Exercise inputs Block Start

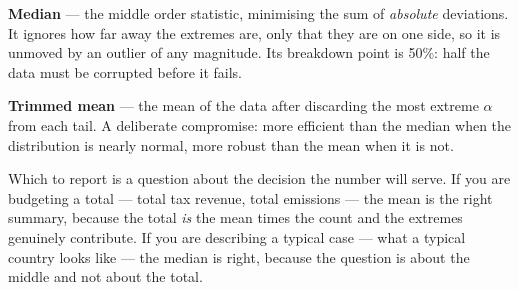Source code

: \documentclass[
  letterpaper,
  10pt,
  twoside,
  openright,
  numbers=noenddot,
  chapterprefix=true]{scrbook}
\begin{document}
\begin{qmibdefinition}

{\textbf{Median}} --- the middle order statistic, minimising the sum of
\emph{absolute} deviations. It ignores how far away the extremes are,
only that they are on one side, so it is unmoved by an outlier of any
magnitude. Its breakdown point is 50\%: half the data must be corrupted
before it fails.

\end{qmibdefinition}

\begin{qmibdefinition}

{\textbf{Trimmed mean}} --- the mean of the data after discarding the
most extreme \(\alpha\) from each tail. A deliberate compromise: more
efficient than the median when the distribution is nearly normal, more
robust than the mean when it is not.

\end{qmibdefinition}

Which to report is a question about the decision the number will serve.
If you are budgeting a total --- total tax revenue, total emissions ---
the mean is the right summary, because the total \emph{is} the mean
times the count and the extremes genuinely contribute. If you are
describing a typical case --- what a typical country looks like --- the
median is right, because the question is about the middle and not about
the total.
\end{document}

Exercise inputs Block End
Exercise inputs Block Start

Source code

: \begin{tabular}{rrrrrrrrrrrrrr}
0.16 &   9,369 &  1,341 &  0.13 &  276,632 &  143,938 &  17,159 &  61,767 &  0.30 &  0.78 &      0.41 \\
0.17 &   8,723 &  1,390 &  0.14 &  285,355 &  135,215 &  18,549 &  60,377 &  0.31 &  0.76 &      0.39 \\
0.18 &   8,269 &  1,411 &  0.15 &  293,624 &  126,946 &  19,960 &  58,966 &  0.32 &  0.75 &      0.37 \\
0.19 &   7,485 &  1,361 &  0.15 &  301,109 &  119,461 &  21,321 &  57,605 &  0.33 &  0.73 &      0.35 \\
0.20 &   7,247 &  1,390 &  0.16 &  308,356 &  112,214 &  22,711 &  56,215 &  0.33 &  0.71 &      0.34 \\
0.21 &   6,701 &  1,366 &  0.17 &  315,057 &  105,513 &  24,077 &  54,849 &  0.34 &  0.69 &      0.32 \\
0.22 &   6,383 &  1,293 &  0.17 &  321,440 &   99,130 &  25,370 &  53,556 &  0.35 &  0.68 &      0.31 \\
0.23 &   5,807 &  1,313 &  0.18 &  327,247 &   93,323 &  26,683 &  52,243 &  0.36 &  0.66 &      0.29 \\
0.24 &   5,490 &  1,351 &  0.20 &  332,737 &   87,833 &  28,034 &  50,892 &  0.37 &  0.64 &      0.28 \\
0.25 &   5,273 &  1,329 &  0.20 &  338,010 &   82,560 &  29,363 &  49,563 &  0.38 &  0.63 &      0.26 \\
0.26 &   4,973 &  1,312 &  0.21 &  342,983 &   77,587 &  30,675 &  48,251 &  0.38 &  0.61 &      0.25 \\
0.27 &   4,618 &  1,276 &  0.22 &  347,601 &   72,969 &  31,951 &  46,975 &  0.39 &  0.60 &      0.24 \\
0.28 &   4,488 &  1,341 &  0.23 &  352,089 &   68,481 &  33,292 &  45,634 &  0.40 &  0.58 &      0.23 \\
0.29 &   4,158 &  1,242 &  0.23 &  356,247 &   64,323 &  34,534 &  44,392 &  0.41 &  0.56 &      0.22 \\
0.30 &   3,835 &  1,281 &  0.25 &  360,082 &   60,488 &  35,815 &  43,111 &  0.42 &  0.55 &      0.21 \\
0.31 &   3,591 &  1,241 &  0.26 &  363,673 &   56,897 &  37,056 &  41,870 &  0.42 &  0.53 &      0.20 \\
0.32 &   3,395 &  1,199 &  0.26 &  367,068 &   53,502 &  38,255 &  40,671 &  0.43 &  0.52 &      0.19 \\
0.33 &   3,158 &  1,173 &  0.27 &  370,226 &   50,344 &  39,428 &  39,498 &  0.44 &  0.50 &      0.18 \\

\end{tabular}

Exercise inputs Block End

> Activity
Each line of the data that holds the word "begin" should be copied.

> Result
\begin{document}
\begin{qmibdefinition}
\begin{qmibdefinition}
: \begin{tabular}{rrrrrrrrrrrrrr}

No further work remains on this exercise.